Der einzige Grund, warum er mit dieser Masche nicht in Schwierigkeiten gerät: Wirklich niemand versteht seine Anspielungen. Was soll man auch sagen, wenn man auf dem Fahrrad an einem Laden vorbeifährt, der Besitzer verführerisch zwinkert und dabei mit einem vielsagenden Grinsen ruft: «Na, da scheppert aber das Schutzblech!» Richtig: nichts.

Nur die Politesse, der Frank mal hinterhergerufen hat: «Herrschaftszeiten, da rattert aber der Knöllchendrucker», hat ihn mal wegen sexueller Belästigung angezeigt. Natürlich konnte niemand Frank nachweisen, dass «Knöllchendrucker» irgendeine sexuelle Bedeutung hat, und die Anzeige wurde wieder vergessen.

 

Kürzlich brachte mir ein Freund eine Stehlampe vorbei, die er selbst nicht mehr haben wollte. Er kam völlig verstört an meiner Wohnungstür an und sagte: «Euer Fetischtyp hat mich grade so komisch angeguckt und gesagt: ‹Na, da hat aber einer was vor!› Weißt du, was der meint?»

Ich wusste es nicht. Aber ich wusste, dass das Franks neuer Lieblingssatz war. Egal, was man tat, ob man mit einem Möbelstück, einer Aktentasche oder einem Hund vorbeikam – jedes Mal rief Frank: «Na da hat aber einer was vor!»

Besonders schlimm war es, wenn ich mit meinen Einkäufen nach Hause kam. Und ich rede hier nicht von Gurken und Margarine, die kaufte ich vor lauter Angst schon gar nicht mehr. Zumindest nicht zusammen. Ich rede von ganz gewöhnlichen Einkäufen, an denen ich beim besten Willen nichts Anzügliches finden kann.

«Kernlose Trauben! Na, da hat aber einer was vor!»
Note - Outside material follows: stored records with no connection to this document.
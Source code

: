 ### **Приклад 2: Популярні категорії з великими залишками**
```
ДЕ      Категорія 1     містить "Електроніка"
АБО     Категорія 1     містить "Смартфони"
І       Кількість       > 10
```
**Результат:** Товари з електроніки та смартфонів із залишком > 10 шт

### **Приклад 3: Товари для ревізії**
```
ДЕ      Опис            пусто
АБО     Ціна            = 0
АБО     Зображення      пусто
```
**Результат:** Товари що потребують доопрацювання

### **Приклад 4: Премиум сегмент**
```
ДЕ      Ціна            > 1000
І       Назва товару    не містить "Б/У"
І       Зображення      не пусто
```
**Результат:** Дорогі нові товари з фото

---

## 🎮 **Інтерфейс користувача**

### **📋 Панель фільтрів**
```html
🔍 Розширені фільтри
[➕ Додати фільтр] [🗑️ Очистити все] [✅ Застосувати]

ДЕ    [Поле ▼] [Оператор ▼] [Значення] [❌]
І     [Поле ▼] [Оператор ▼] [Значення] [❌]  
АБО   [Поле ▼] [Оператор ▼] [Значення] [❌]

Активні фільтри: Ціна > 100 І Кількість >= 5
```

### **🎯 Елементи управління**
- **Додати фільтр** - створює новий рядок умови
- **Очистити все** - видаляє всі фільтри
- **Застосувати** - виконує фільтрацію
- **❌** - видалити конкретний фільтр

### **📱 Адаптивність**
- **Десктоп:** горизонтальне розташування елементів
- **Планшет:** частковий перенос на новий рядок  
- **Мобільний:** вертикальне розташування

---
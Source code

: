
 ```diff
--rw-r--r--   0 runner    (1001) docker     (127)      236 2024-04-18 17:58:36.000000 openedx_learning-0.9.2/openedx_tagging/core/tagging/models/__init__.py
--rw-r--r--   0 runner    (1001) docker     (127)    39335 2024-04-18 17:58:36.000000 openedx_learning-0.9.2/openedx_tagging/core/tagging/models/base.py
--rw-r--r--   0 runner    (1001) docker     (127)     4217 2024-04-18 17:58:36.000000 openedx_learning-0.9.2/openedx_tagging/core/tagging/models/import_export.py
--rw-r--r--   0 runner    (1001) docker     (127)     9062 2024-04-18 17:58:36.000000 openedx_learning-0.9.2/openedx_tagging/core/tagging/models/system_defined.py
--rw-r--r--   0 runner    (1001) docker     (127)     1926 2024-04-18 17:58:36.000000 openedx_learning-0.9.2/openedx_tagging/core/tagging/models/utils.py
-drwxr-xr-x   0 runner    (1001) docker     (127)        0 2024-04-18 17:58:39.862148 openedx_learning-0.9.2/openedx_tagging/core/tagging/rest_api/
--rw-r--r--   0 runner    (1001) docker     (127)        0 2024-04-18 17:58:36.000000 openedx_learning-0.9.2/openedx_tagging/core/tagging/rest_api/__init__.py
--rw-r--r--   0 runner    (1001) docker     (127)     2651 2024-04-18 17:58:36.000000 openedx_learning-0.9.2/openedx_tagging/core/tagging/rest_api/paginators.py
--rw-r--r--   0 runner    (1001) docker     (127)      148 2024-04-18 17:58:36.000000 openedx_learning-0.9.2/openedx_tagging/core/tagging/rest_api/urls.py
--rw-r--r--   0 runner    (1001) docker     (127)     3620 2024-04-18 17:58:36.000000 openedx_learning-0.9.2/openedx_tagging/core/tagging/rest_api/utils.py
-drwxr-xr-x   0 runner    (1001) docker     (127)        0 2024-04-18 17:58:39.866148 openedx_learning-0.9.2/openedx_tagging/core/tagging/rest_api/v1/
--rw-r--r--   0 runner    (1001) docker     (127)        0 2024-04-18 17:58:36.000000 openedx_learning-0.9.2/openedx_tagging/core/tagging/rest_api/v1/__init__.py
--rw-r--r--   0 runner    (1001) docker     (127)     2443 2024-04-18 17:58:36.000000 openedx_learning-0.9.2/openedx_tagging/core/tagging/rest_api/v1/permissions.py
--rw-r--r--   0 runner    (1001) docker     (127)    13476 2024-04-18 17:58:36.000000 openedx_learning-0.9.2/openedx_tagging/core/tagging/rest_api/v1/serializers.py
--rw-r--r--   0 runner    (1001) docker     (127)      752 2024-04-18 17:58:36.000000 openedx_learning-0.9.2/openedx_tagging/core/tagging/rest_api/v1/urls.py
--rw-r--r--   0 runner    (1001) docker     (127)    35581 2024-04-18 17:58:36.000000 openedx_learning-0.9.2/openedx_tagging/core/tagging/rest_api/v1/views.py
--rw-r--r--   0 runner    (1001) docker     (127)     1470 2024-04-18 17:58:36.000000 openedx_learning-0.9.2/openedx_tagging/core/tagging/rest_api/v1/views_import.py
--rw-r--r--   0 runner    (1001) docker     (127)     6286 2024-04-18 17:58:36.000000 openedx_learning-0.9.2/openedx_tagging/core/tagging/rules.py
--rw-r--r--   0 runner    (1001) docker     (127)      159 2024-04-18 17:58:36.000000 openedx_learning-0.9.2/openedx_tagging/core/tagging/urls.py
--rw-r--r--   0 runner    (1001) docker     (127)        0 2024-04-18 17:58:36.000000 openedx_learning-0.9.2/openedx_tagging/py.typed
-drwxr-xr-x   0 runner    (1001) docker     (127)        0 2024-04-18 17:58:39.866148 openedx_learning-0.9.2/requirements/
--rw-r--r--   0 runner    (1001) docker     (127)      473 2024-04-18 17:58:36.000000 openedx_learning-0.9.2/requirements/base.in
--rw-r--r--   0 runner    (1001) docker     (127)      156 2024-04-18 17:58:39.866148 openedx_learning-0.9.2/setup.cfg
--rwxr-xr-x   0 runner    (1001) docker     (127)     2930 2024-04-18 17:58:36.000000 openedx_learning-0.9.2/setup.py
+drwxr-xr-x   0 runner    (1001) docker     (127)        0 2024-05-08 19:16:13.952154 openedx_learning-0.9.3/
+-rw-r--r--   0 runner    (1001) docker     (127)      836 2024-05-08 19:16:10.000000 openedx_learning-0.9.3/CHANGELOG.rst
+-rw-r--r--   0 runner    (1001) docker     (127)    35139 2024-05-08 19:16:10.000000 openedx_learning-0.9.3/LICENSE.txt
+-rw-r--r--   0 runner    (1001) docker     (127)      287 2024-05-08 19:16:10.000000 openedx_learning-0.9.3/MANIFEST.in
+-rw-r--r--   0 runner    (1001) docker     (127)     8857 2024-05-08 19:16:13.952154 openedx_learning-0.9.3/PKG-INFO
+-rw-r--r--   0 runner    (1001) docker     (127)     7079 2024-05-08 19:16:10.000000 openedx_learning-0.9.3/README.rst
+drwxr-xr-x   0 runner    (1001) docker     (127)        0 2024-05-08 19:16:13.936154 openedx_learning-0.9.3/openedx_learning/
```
Aber kürzlich hat er es übertrieben. Ich kam gerade vom REWE, in der Hand eine Zeitung und eine Packung Kaffeefilter. Ich bog in unsere Straße ein und jubelte innerlich: Frank stand nicht vor seinem Laden. Schnell wollte ich an der Tür vom «Bazar Bizarr» vorbeihuschen, aber ich hatte mich zu früh gefreut.

«Na, da hat aber einer was vor!», tönte es aus der Fetischhöhle.

In dem Moment traf ich eine Entscheidung. Ich blieb stehen und fragte: «Nämlich?»

Frank kam aus seinem Laden. Ich konnte ihm ansehen, dass er damit nicht gerechnet hatte.

«Wie bitte?», fragte er.

«Nämlich was?», entgegnete ich. «Was soll ich deiner Meinung nach vorhaben mit einer Packung Filtertüten und einer Zeitung?»

Frank verdrehte die Augen und schaute mich vielsagend an. «Ach, Markus, jetzt schalt aber mal den Bambi-Modus wieder aus! Du weißt genau, was man damit anstellen kann!»

«Ja», sagte ich, «Kaffee kochen und Zeitung lesen! Mehr fällt mir nicht ein! Nenn mich naiv, aber mit einer Zeitung und Kaffeefiltern kann man nichts Erotisches anstellen. Deine Anspielungen machen doch gar keinen Sinn!»

Frank runzelte die Stirn. «Meinst du?»

«Ja, mein ich. Aber du kannst mir gerne das Gegenteil beweisen.»

Frank zuckte die Schultern. «Wiiiiirklich?»

«Ja», sagte ich. «Wiiiirklich.»

Dann fing Frank an zu erzählen.

 

Drei Sekunden später rannte ich mit hochrotem Kopf und zugehaltenen Ohren unser Treppenhaus hoch und rief: «Lalalaaaaaa, ich kann dich nicht hööööööören!»